AIM OF THE EXERCISE
Only lines that contain the string "Send" should be returned from the material below.

DATA FOR PROCESSING
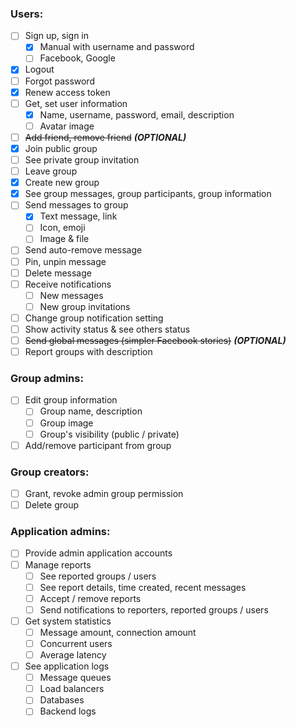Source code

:### Users:

- [ ] Sign up, sign in
    - [x] Manual with username and password
    - [ ] Facebook, Google
- [x] Logout
- [ ] Forgot password
- [x] Renew access token
- [ ] Get, set user information
    - [x] Name, username, password, email, description
    - [ ] Avatar image
- [ ] ~~Add friend, remove friend~~ ***(OPTIONAL)***
- [x] Join public group
- [ ] See private group invitation
- [ ] Leave group
- [x] Create new group
- [x] See group messages, group participants, group information
- [ ] Send messages to group
    - [x] Text message, link
    - [ ] Icon, emoji
    - [ ] Image & file
- [ ] Send auto-remove message
- [ ] Pin, unpin message
- [ ] Delete message
- [ ] Receive notifications
    - [ ] New messages
    - [ ] New group invitations
- [ ] Change group notification setting
- [ ] Show activity status & see others status
- [ ] ~~Send global messages (simpler Facebook stories)~~ ***(OPTIONAL)***
- [ ] Report groups with description

### Group admins:

- [ ] Edit group information
    - [ ] Group name, description
    - [ ] Group image
    - [ ] Group's visibility (public / private)
- [ ] Add/remove participant from group

### Group creators:

- [ ] Grant, revoke admin group permission
- [ ] Delete group

### Application admins:

- [ ] Provide admin application accounts
- [ ] Manage reports
    - [ ] See reported groups / users
    - [ ] See report details, time created, recent messages
    - [ ] Accept / remove reports
    - [ ] Send notifications to reporters, reported groups / users
- [ ] Get system statistics
    - [ ] Message amount, connection amount
    - [ ] Concurrent users
    - [ ] Average latency
- [ ] See application logs
    - [ ] Message queues
    - [ ] Load balancers
    - [ ] Databases
    - [ ] Backend logs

EXPECTED ANSWER
- [ ] Send messages to group
- [ ] Send auto-remove message
- [ ] ~~Send global messages (simpler Facebook stories)~~ ***(OPTIONAL)***
    - [ ] Send notifications to reporters, reported groups / users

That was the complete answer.